Fri Jun 8, 2012 4:19am EDT
* Japan's finmin goes silent on yen
* Traders suspect new tactics in keeping markets on edge
* Yen's retreat makes intervention threat less imminent
* Sources say intervention still an option for policymakers
By Stanley White and Leika Kihara
TOKYO, June 8 (Reuters) - Japan's Finance Minister Jun Azumi seems to have adopted a new form of verbal intervention to rein in the high-flying yen: keep quiet.
Currency traders took note of the sudden silence and some speculated that Tokyo may have decided it was a better way of keeping markets on edge after they have grown too accustomed to regular verbal jawboning.
Only last week, when the yen's rise gained pace, Azumi was still following the usual script repeating the mantra that Japan would "r e spond d e cisively" to "one-sided market moves."
And then he went silent.
Since the yen spiked late on Friday after disappointing U.S. jobs data, Azumi and his deputy in charge of currency market have repeatedly responded to questions about currencies with a curt "no comment."
Azumi declined to comment about currencies at a press conference earlier on Friday, as he as done all this week.
"Azumi has been in office for a while now and he's been tweaking his rhetoric to keep markets on tenterhooks," said a senior spot trader a major Japanese bank who declined to be identified.
With the yen trading at around 79.30 to the dollar on Friday, below a 3-1/2 month high of 77.65 yen hit on June 1, markets saw less of an immediate threat of intervention.
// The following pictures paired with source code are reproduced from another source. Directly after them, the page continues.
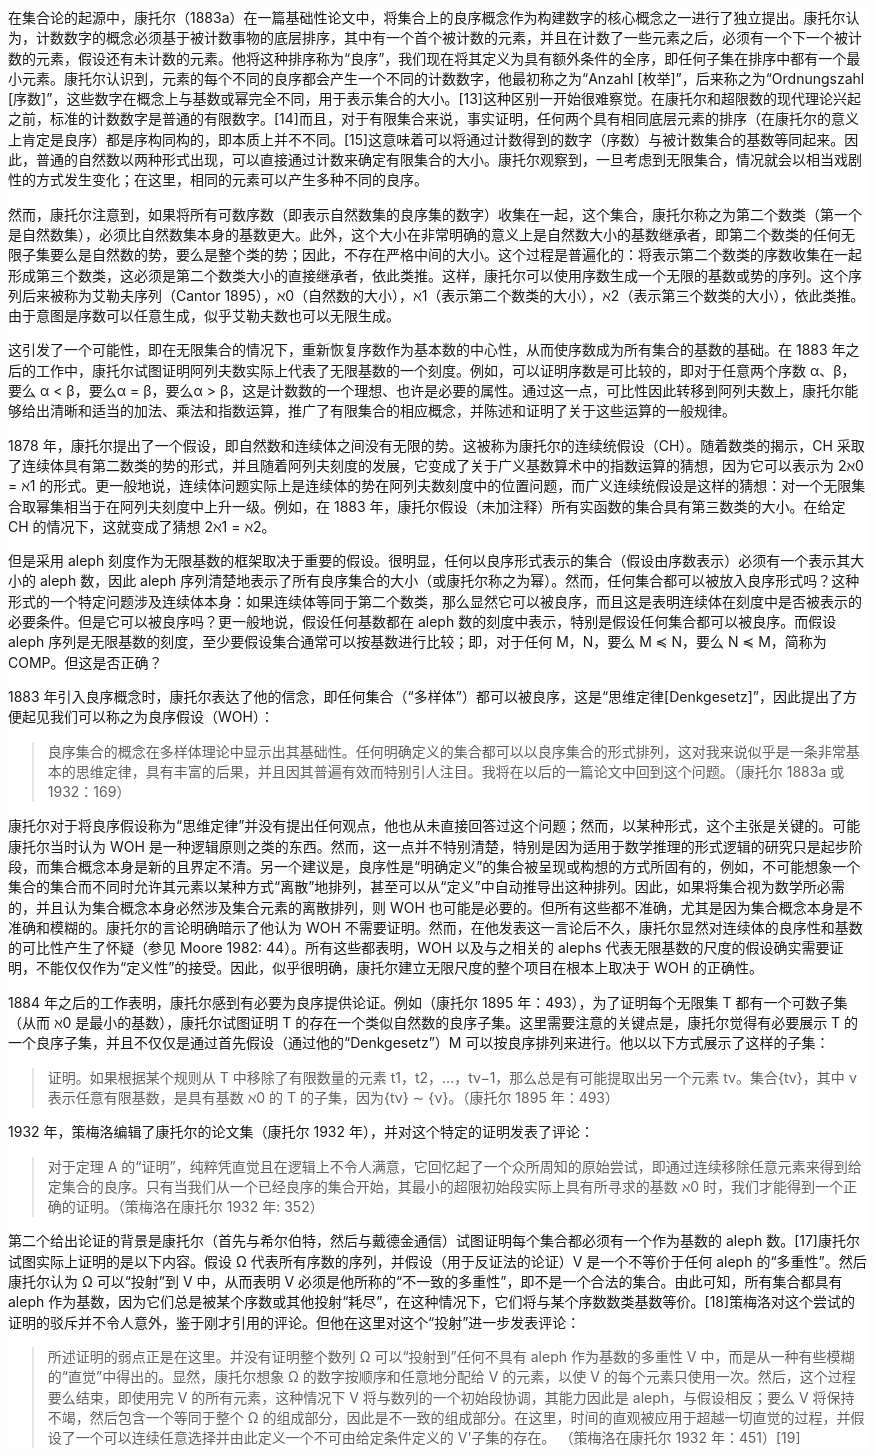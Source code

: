 在集合论的起源中，康托尔（1883a）在一篇基础性论文中，将集合上的良序概念作为构建数字的核心概念之一进行了独立提出。康托尔认为，计数数字的概念必须基于被计数事物的底层排序，其中有一个首个被计数的元素，并且在计数了一些元素之后，必须有一个下一个被计数的元素，假设还有未计数的元素。他将这种排序称为“良序”，我们现在将其定义为具有额外条件的全序，即任何子集在排序中都有一个最小元素。康托尔认识到，元素的每个不同的良序都会产生一个不同的计数数字，他最初称之为“Anzahl \[枚举]”，后来称之为“Ordnungszahl \[序数]”，这些数字在概念上与基数或幂完全不同，用于表示集合的大小。\[13]这种区别一开始很难察觉。在康托尔和超限数的现代理论兴起之前，标准的计数数字是普通的有限数字。\[14]而且，对于有限集合来说，事实证明，任何两个具有相同底层元素的排序（在康托尔的意义上肯定是良序）都是序构同构的，即本质上并不不同。\[15]这意味着可以将通过计数得到的数字（序数）与被计数集合的基数等同起来。因此，普通的自然数以两种形式出现，可以直接通过计数来确定有限集合的大小。康托尔观察到，一旦考虑到无限集合，情况就会以相当戏剧性的方式发生变化；在这里，相同的元素可以产生多种不同的良序。

然而，康托尔注意到，如果将所有可数序数（即表示自然数集的良序集的数字）收集在一起，这个集合，康托尔称之为第二个数类（第一个是自然数集），必须比自然数集本身的基数更大。此外，这个大小在非常明确的意义上是自然数大小的基数继承者，即第二个数类的任何无限子集要么是自然数的势，要么是整个类的势；因此，不存在严格中间的大小。这个过程是普遍化的：将表示第二个数类的序数收集在一起形成第三个数类，这必须是第二个数类大小的直接继承者，依此类推。这样，康托尔可以使用序数生成一个无限的基数或势的序列。这个序列后来被称为艾勒夫序列（Cantor 1895），ℵ0（自然数的大小），ℵ1（表示第二个数类的大小），ℵ2（表示第三个数类的大小），依此类推。由于意图是序数可以任意生成，似乎艾勒夫数也可以无限生成。

这引发了一个可能性，即在无限集合的情况下，重新恢复序数作为基本数的中心性，从而使序数成为所有集合的基数的基础。在 1883 年之后的工作中，康托尔试图证明阿列夫数实际上代表了无限基数的一个刻度。例如，可以证明序数是可比较的，即对于任意两个序数 α、β，要么 α < β，要么α = β，要么α > β，这是计数数的一个理想、也许是必要的属性。通过这一点，可比性因此转移到阿列夫数上，康托尔能够给出清晰和适当的加法、乘法和指数运算，推广了有限集合的相应概念，并陈述和证明了关于这些运算的一般规律。

1878 年，康托尔提出了一个假设，即自然数和连续体之间没有无限的势。这被称为康托尔的连续统假设（CH）。随着数类的揭示，CH 采取了连续体具有第二数类的势的形式，并且随着阿列夫刻度的发展，它变成了关于广义基数算术中的指数运算的猜想，因为它可以表示为 2ℵ0 = ℵ1 的形式。更一般地说，连续体问题实际上是连续体的势在阿列夫数刻度中的位置问题，而广义连续统假设是这样的猜想：对一个无限集合取幂集相当于在阿列夫刻度中上升一级。例如，在 1883 年，康托尔假设（未加注释）所有实函数的集合具有第三数类的大小。在给定 CH 的情况下，这就变成了猜想 2ℵ1 = ℵ2。

但是采用 aleph 刻度作为无限基数的框架取决于重要的假设。很明显，任何以良序形式表示的集合（假设由序数表示）必须有一个表示其大小的 aleph 数，因此 aleph 序列清楚地表示了所有良序集合的大小（或康托尔称之为幂）。然而，任何集合都可以被放入良序形式吗？这种形式的一个特定问题涉及连续体本身：如果连续体等同于第二个数类，那么显然它可以被良序，而且这是表明连续体在刻度中是否被表示的必要条件。但是它可以被良序吗？更一般地说，假设任何基数都在 aleph 数的刻度中表示，特别是假设任何集合都可以被良序。而假设 aleph 序列是无限基数的刻度，至少要假设集合通常可以按基数进行比较；即，对于任何 M，N，要么 M ≼ N，要么 N ≼ M，简称为 COMP。但这是否正确？

1883 年引入良序概念时，康托尔表达了他的信念，即任何集合（“多样体”）都可以被良序，这是“思维定律\[Denkgesetz]”，因此提出了方便起见我们可以称之为良序假设（WOH）：

> 良序集合的概念在多样体理论中显示出其基础性。任何明确定义的集合都可以以良序集合的形式排列，这对我来说似乎是一条非常基本的思维定律，具有丰富的后果，并且因其普遍有效而特别引人注目。我将在以后的一篇论文中回到这个问题。（康托尔 1883a 或 1932：169）

康托尔对于将良序假设称为“思维定律”并没有提出任何观点，他也从未直接回答过这个问题；然而，以某种形式，这个主张是关键的。可能康托尔当时认为 WOH 是一种逻辑原则之类的东西。然而，这一点并不特别清楚，特别是因为适用于数学推理的形式逻辑的研究只是起步阶段，而集合概念本身是新的且界定不清。另一个建议是，良序性是“明确定义”的集合被呈现或构想的方式所固有的，例如，不可能想象一个集合的集合而不同时允许其元素以某种方式“离散”地排列，甚至可以从“定义”中自动推导出这种排列。因此，如果将集合视为数学所必需的，并且认为集合概念本身必然涉及集合元素的离散排列，则 WOH 也可能是必要的。但所有这些都不准确，尤其是因为集合概念本身是不准确和模糊的。康托尔的言论明确暗示了他认为 WOH 不需要证明。然而，在他发表这一言论后不久，康托尔显然对连续体的良序性和基数的可比性产生了怀疑（参见 Moore 1982: 44）。所有这些都表明，WOH 以及与之相关的 alephs 代表无限基数的尺度的假设确实需要证明，不能仅仅作为“定义性”的接受。因此，似乎很明确，康托尔建立无限尺度的整个项目在根本上取决于 WOH 的正确性。

1884 年之后的工作表明，康托尔感到有必要为良序提供论证。例如（康托尔 1895 年：493），为了证明每个无限集 T 都有一个可数子集（从而 ℵ0 是最小的基数），康托尔试图证明 T 的存在一个类似自然数的良序子集。这里需要注意的关键点是，康托尔觉得有必要展示 T 的一个良序子集，并且不仅仅是通过首先假设（通过他的“Denkgesetz”）M 可以按良序排列来进行。他以以下方式展示了这样的子集：

> 证明。如果根据某个规则从 T 中移除了有限数量的元素 t1，t2，…，tν−1，那么总是有可能提取出另一个元素 tν。集合{tν}，其中 ν 表示任意有限基数，是具有基数 ℵ0 的 T 的子集，因为{tν} ∼ {ν}。（康托尔 1895 年：493）

1932 年，策梅洛编辑了康托尔的论文集（康托尔 1932 年），并对这个特定的证明发表了评论：

> 对于定理 A 的“证明”，纯粹凭直觉且在逻辑上不令人满意，它回忆起了一个众所周知的原始尝试，即通过连续移除任意元素来得到给定集合的良序。只有当我们从一个已经良序的集合开始，其最小的超限初始段实际上具有所寻求的基数 ℵ0 时，我们才能得到一个正确的证明。（策梅洛在康托尔 1932 年: 352）

第二个给出论证的背景是康托尔（首先与希尔伯特，然后与戴德金通信）试图证明每个集合都必须有一个作为基数的 aleph 数。\[17]康托尔试图实际上证明的是以下内容。假设 Ω 代表所有序数的序列，并假设（用于反证法的论证）V 是一个不等价于任何 aleph 的“多重性”。然后康托尔认为 Ω 可以“投射”到 V 中，从而表明 V 必须是他所称的“不一致的多重性”，即不是一个合法的集合。由此可知，所有集合都具有 aleph 作为基数，因为它们总是被某个序数或其他投射“耗尽”，在这种情况下，它们将与某个序数数类基数等价。\[18]策梅洛对这个尝试的证明的驳斥并不令人意外，鉴于刚才引用的评论。但他在这里对这个“投射”进一步发表评论：

> 所述证明的弱点正是在这里。并没有证明整个数列 Ω 可以“投射到”任何不具有 aleph 作为基数的多重性 V 中，而是从一种有些模糊的“直觉”中得出的。显然，康托尔想象 Ω 的数字按顺序和任意地分配给 V 的元素，以使 V 的每个元素只使用一次。然后，这个过程要么结束，即使用完 V 的所有元素，这种情况下 V 将与数列的一个初始段协调，其能力因此是 aleph，与假设相反；要么 V 将保持不竭，然后包含一个等同于整个 Ω 的组成部分，因此是不一致的组成部分。在这里，时间的直观被应用于超越一切直觉的过程，并假设了一个可以连续任意选择并由此定义一个不可由给定条件定义的 V'子集的存在。 （策梅洛在康托尔 1932 年：451）\[19]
"Unless we again dip below the 78 yen line people won't worry about the intervention. They know Azumi faces international pressure every time Japan steps in and has to have a really good reason to do so."
But officials familiar with currency policy made clear stepping into the market still remainws an option.
"There's a shared feeling (among Japanese policymakers) that a strong yen, while it may reflect the relative strength of Japan's economy, hurts business sentiment via declines in share prices, and thus action in the market should not be ruled out," a source with direct knowledge of currency policy said.
Azumi told his Group of Seven peers in a conference call on Tuesday to discuss Europe's sovereign debt crisis that a rising yen poses risks to the economy, but he declined to comment on whether he told G7 members that Japan is prepared to intervene.
Japan knows the basic stance of Europe and the United States is that with the yen being such a big market, there's no point intervening and that such action is undesirable.
But given the yen is rising due to risk aversion driven by problems in Europe, it feels that intervention will be justified regardless of whether such action gets the nod of the United States and Europe.
The G7 intervened jointly in March 2011 to counter a rapid yen rise just days after the nation was struck by a massive earthquake and a deadly tsunami.
But after that rare act of solidarity, Japan has struggled to win the group's understanding for its efforts to curb the yen's climb that largely reflected market strains caused by the euro zone crisis and U.S. monetary policy.